Rasulullah dan umat Islam juga menolak ajakan kaum musyrikin untuk tukar menukar pengalaman dalam keimanan dan peribadahan atau untuk keluar dari agama Islam dan menganut agama mereka dengan tegas dan bijaksana.
Dalam menyikapi perbedaan keimanan dan peribadahan itu, umat Islam dan kaum kafir hendaknya menjunjung tinggi toleransi, bebas menjalankan ajaran agama yang dianutnya dan tidak boleh saling mengganggu. Bahkan Islam juga melarang memaksa orang lain untuk menganut sesuatu agama (lihat surah Al Baqarah, 256).
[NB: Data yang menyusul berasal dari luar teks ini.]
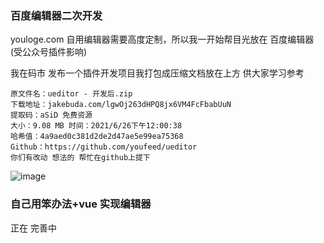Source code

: ### 百度编辑器二次开发

youloge.com 自用编辑器需要高度定制，所以我一开始帮目光放在 百度编辑器(受公众号插件影响)

我在码市 发布一个插件开发项目我打包成压缩文档放在上方 供大家学习参考

```
原文件名：ueditor - 开发后.zip
下载地址：jakebuda.com/lgwOj263dHPQ8jx6VM4FcFbabUuN
提取码：aSiD 免费资源 
大小：9.08 MB 时间：2021/6/26下午12:00:38
哈希值：4a9aed0c381d2de2d47ae5e99ea75368
Github：https://github.com/youfeed/ueditor
你们有改动 想法的 帮忙在github上提下 
```
![image](https://user-images.githubusercontent.com/22223510/123699351-c3193a00-d891-11eb-874b-d3d83e722b49.png)

### 自己用笨办法+vue 实现编辑器

正在 完善中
Pelajaran dari Kandungan Surah Al Kafirun
Dengan memahami surah Al Kafirun di atas, setiap Muslim/ Muslimah hendaknya selalu berusaha secara sungguh-sungguh agar selama hidup di alam dunia ini senantiasa meyakini akan kebenaran agama Islam yang dianutnya dan mengamalkan seluruh ajarannya dengan bertaqwa kepada Allah SWT.
Walaupun antara umat Islam dengan umat lain (non muslim) tidak ada kompromi dalam hal keimanan dan peribadahan, namun dalam pergaulan hidup bermasyarakat antara umat Islam dan umat lain hendaknya saling menghormati dan menghargai serta bekerja sama dalam urusan dunia demi terwujudnya keamanan, ketertiban, kedamaian, dan kesejahteraan bersama.
Kebebasan memilih agama merupakan Hak Asasi Manusia sebagaimana tercantum dalam piagam PBB tentang Hak-hak Asasi Manusia yang biasa disebut "The Universal Declaration of Human Rights" pasal 18. Juga tercantum dalam Deklarasi Kairo tentang Hak-hak Asasi Manusia pasal 10. Tertuang juga dalam Undang-Undang Republik Indonesia No. 39 tahun 1999 tentang Hak Asasi Manusia, Bab III pasal 22.
Selain itu, ajaran Islam yang melarang penganutnya memaksa orang lain untuk masuk Islam hendaknya dapat memberikan dorongan kepada umat Islam untuk bersikap toleran terhadap umat-umat beragama lain dalam kehidupan bersama sehingga kerukunan hidup antarumat beragama dapat terwujud.